━━━━━ Available records

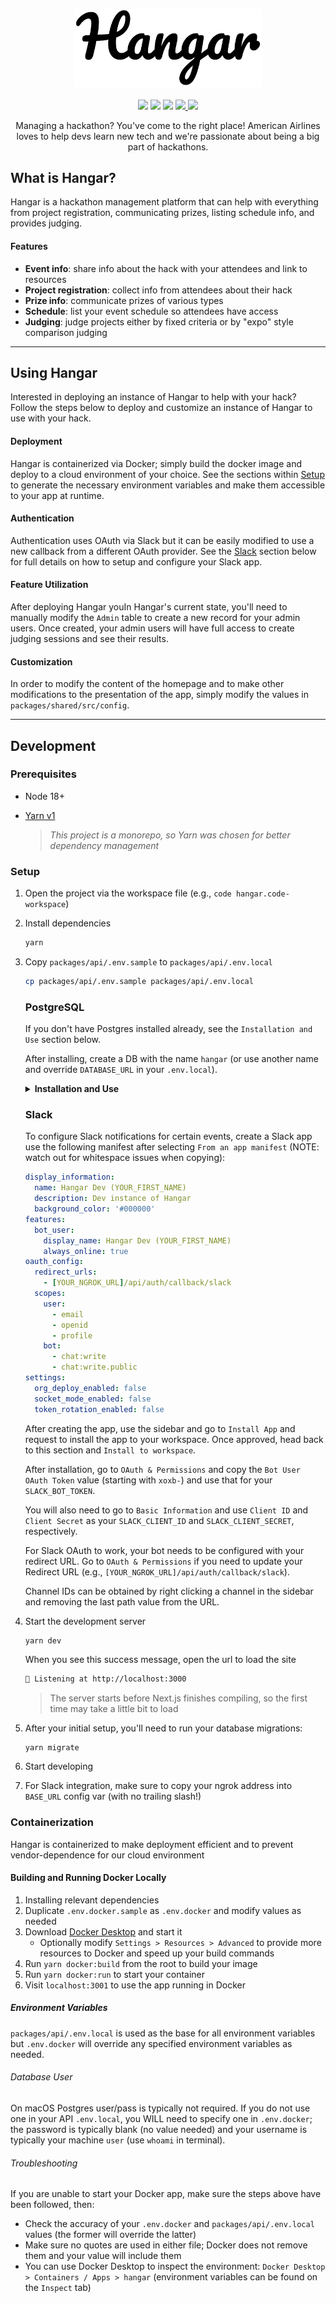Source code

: <p align="center">
  <img src="./docs/Logo.png" width="300px"/>
  <br />
  <br />
  <img src="https://img.shields.io/badge/Author-%40AmericanAirlines-blue" />
  <img src="https://img.shields.io/badge/Version-main-%5B0%2C0%2C255%5D" />
  <img src="https://github.com/AmericanAirlines/Hangar/actions/workflows/build.yml/badge.svg?branch=main" />
  <a href="https://app.codecov.io/gh/AmericanAirlines/Hangar/tree/main">
    <img src="https://codecov.io/github/AmericanAirlines/Hangar/branch/main/graph/badge.svg" />
  </a>
  <a href="https://opensource.org/licenses/MIT">
    <img src="https://img.shields.io/badge/License-MIT-blue.svg" aria-title="License: MIT" />
  </a>

  <center width="400">
    Managing a hackathon? You've come to the right place! American Airlines loves to help devs learn new tech and we're passionate about being a big part of hackathons.
  </center>
</p>

## What is Hangar?

Hangar is a hackathon management platform that can help with everything from project registration, communicating prizes, listing schedule info, and provides judging.

#### Features

- **Event info**: share info about the hack with your attendees and link to resources
- **Project registration**: collect info from attendees about their hack
- **Prize info**: communicate prizes of various types
- **Schedule**: list your event schedule so attendees have access
- **Judging**: judge projects either by fixed criteria or by "expo" style comparison judging

---

## Using Hangar

Interested in deploying an instance of Hangar to help with your hack? Follow the steps below to deploy and customize an instance of Hangar to use with your hack.

#### Deployment

Hangar is containerized via Docker; simply build the docker image and deploy to a cloud environment of your choice. See the sections within [Setup](#setup) to generate the necessary environment variables and make them accessible to your app at runtime.

#### Authentication

Authentication uses OAuth via Slack but it can be easily modified to use a new callback from a different OAuth provider. See the [Slack](#slack) section below for full details on how to setup and configure your Slack app.

#### Feature Utilization

After deploying Hangar youIn Hangar's current state, you'll need to manually modify the `Admin` table to create a new record for your admin users. Once created, your admin users will have full access to create judging sessions and see their results.

#### Customization

In order to modify the content of the homepage and to make other modifications to the presentation of the app, simply modify the values in `packages/shared/src/config`.

---

## Development

### Prerequisites

- Node 18+
- [Yarn v1](https://classic.yarnpkg.com/lang/en/)

  > _This project is a monorepo, so Yarn was chosen for better dependency management_

### Setup

1. Open the project via the workspace file (e.g., `code hangar.code-workspace`)

1. Install dependencies

   ```zsh
   yarn
   ```

1. Copy `packages/api/.env.sample` to `packages/api/.env.local`

   ```zsh
   cp packages/api/.env.sample packages/api/.env.local
   ```

   ### PostgreSQL

   If you don't have Postgres installed already, see the `Installation and Use` section below.

   After installing, create a DB with the name `hangar` (or use another name and override `DATABASE_URL` in your `.env.local`).

   <details>
     <summary><strong>Installation and Use</strong></summary>

   #### macOS

   We recommend using [Postgres.app](https://postgresapp.com/) as the installation doesn't require a password and is generally easier to use that the traditional Postgres app below.

   #### Windows/macOS/Linux

   During the installation process (if you follow the steps on [postgresql.org](https://www.postgresql.org/download/)), you will be prompted to set a password - make sure to use something you'll remember.

   #### Viewing/Editing the DB

   If you'd like a visual way of viewing or editing your local database, try using [TablePlus](https://tableplus.com).

   #### Seeding the Database

   You can seed the database using the `mikro-orm/cli` tool.

   You can drop, create, migrate, and seed the database any time you need with this command (run from `packages/api`):

   - `yarn mikro-orm migration:fresh --seed DatabaseSeeder`

   > :warning: **NOTE**: Running the above command will delete all data in your database

   #### Database migrations

   To run migrations locally, use `yarn migrate` from the root. If you ever want to replace your db contents with a fresh setup, run `yarn db:fresh`.

   If you need to make a new migration, simply run `yarn workspace @hangar/database migration:create`. There are also scripts for running the `up` and `down` commands: `migration:up` and `migration:down` respectively.

   If you need to incorporate a new migration from a recently merged feature branch, run ` yarn db:seed`; `db:seed` will perform the `migration:up` action and seed the db, potentially including data relevant to the new migration.

   ##### Reverting a migration locally

   After creating a migration locally that needs to be reverted, follow the process below to revert your local DB state:

   - Run `yarn @hangar/database migration:down`
   - Delete the new migration
   - Run `yarn @hangar/database snapshot:reset`
     - ⚠️ This will overwrite ANY changes made to your DB structure, not just the last migration
   - Begin the migration creation process again

   #### Updating Mikro-ORM

   The process to update all packages is a little painful because ALL Mikro-ORM dependencies across BOTH packages must be kept in sync. Run both commands below (after modifying the version to match whatever target needed)

   ```sh
   # API
   yarn workspace @hangar/api add @mikro-orm/core@^6.0 @mikro-orm/knex@^6.0 @mikro-orm/postgresql@^6.0 mikro-orm@^6.0

   # DB
   yarn workspace @hangar/database add @mikro-orm/cli@^6.0 @mikro-orm/core@^6.0 @mikro-orm/knex@^6.0 @mikro-orm/migrations@^6.0 @mikro-orm/postgresql@^6.0 @mikro-orm/seeder@^6.0 mikro-orm@^6.0
   ```

   #### Restoring a Production DB locally

   In order to debug an issue locally, it can be helpful to mirror the prod DB locally. When doing so, make sure to avoid actions that will trigger text messages because user data is REAL. Always re-seed the DB after fixing your issue to avoid sending erroneous texts.

   ⚠️ **WARNING**: Make sure to follow these steps closely. Making an error below has the potential to overwrite production data if your token allows for write access.

   1. Open TablePlus (no need to connect to a DB)
   2. Go to `File > Backup` (Windows steps TBD), choose your **production** database connection
   3. Select the prod database
   4. Make sure the Postgres version is `PostgreSQL 14.0` and set the options to be `--no-owner` and `--format=custom`
   5. Click `Start Backup`
   6. (_OPTIONAL_) Drop all current data to ensure your local copy is an exact replica, otherwise some local data may persist
      1. Open a connection to your **local** database, select all tables and functions (`command + a` on macOS), right click, and choose "Delete"
      2. When prompted, check the option for `Cascade` and click `OK`
   7. Wait for the backup to finish and then go to `File > Restore` (Windows steps TBD), choose your **local** database connection
   8. Remove all flags from the left hand side (primarily, `--single-transaction` which will cause your restore to fail on conflict)
   9. Select your database on the right hand side
   10. Click `Start restore`

   #### Restarting Table Sequences

   If you add data manually to your database (through a tool like TablePlus) and do _NOT_ let Postgres assign an `id` automatically, you will disrupt the sequence for that table that determines the _next_ available `id` to assign. If that happens, perform the following queries to restart it.

   Find the appropriate sequence name:

   ```sql
   SELECT sequence_schema, sequence_name
   FROM information_schema.sequences
   ORDER BY sequence_name;
   ```

   Restart the sequence with a new id:

   ```sql
   ALTER SEQUENCE "YOUR_TABLE_SEQUENCE" RESTART WITH THE_NEXT_ID_TO_ASSIGN;
   ```

   (e.g., `ALTER SEQUENCE "Provider_id_seq" RESTART WITH 11;`)

   </details>

   ### Slack

   To configure Slack notifications for certain events, create a Slack app use the following manifest after selecting `From an app manifest` (NOTE: watch out for whitespace issues when copying):

   ```yml
   display_information:
     name: Hangar Dev (YOUR_FIRST_NAME)
     description: Dev instance of Hangar
     background_color: '#000000'
   features:
     bot_user:
       display_name: Hangar Dev (YOUR_FIRST_NAME)
       always_online: true
   oauth_config:
     redirect_urls:
       - [YOUR_NGROK_URL]/api/auth/callback/slack
     scopes:
       user:
         - email
         - openid
         - profile
       bot:
         - chat:write
         - chat:write.public
   settings:
     org_deploy_enabled: false
     socket_mode_enabled: false
     token_rotation_enabled: false
   ```

   After creating the app, use the sidebar and go to `Install App` and request to install the app to your workspace. Once approved, head back to this section and `Install to workspace`.

   After installation, go to `OAuth & Permissions` and copy the `Bot User OAuth Token` value (starting with `xoxb-`) and use that for your `SLACK_BOT_TOKEN`.

   You will also need to go to `Basic Information` and use `Client ID` and `Client Secret` as your `SLACK_CLIENT_ID` and `SLACK_CLIENT_SECRET`, respectively.

   For Slack OAuth to work, your bot needs to be configured with your redirect URL. Go to `OAuth & Permissions` if you need to update your Redirect URL (e.g., `[YOUR_NGROK_URL]/api/auth/callback/slack`).

   Channel IDs can be obtained by right clicking a channel in the sidebar and removing the last path value from the URL.

1. Start the development server

   ```zsh
   yarn dev
   ```

   When you see this success message, open the url to load the site

   ```zsh
   🚀 Listening at http://localhost:3000
   ```

   > The server starts before Next.js finishes compiling, so the first time may take a little bit to load

1. After your initial setup, you'll need to run your database migrations:

   ```
   yarn migrate
   ```

1. Start developing
1. For Slack integration, make sure to copy your ngrok address into `BASE_URL` config var (with no trailing slash!)

### Containerization

Hangar is containerized to make deployment efficient and to prevent vendor-dependence for our cloud environment

#### Building and Running Docker Locally

1. Installing relevant dependencies
1. Duplicate `.env.docker.sample` as `.env.docker` and modify values as needed
1. Download [Docker Desktop](https://docs.docker.com/desktop/) and start it
   - Optionally modify `Settings > Resources > Advanced` to provide more resources to Docker and speed up your build commands
1. Run `yarn docker:build` from the root to build your image
1. Run `yarn docker:run` to start your container
1. Visit `localhost:3001` to use the app running in Docker

##### Environment Variables

`packages/api/.env.local` is used as the base for all environment variables but `.env.docker` will override any specified environment variables as needed.

###### Database User

On macOS Postgres user/pass is typically not required. If you do not use one in your API `.env.local`, you WILL need to specify one in `.env.docker`; the password is typically blank (no value needed) and your username is typically your machine `user` (use `whoami` in terminal).

###### Troubleshooting

If you are unable to start your Docker app, make sure the steps above have been followed, then:

- Check the accuracy of your `.env.docker` and `packages/api/.env.local` values (the former will override the latter)
- Make sure no quotes are used in either file; Docker does not remove them and your value will include them
- You can use Docker Desktop to inspect the environment: `Docker Desktop > Containers / Apps > hangar` (environment variables can be found on the `Inspect` tab)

━━━━━━━━━━

> Work to complete:
In the data shown above, how many lines hold the string "sample"? The answer is the number alone.

> Answer below:
3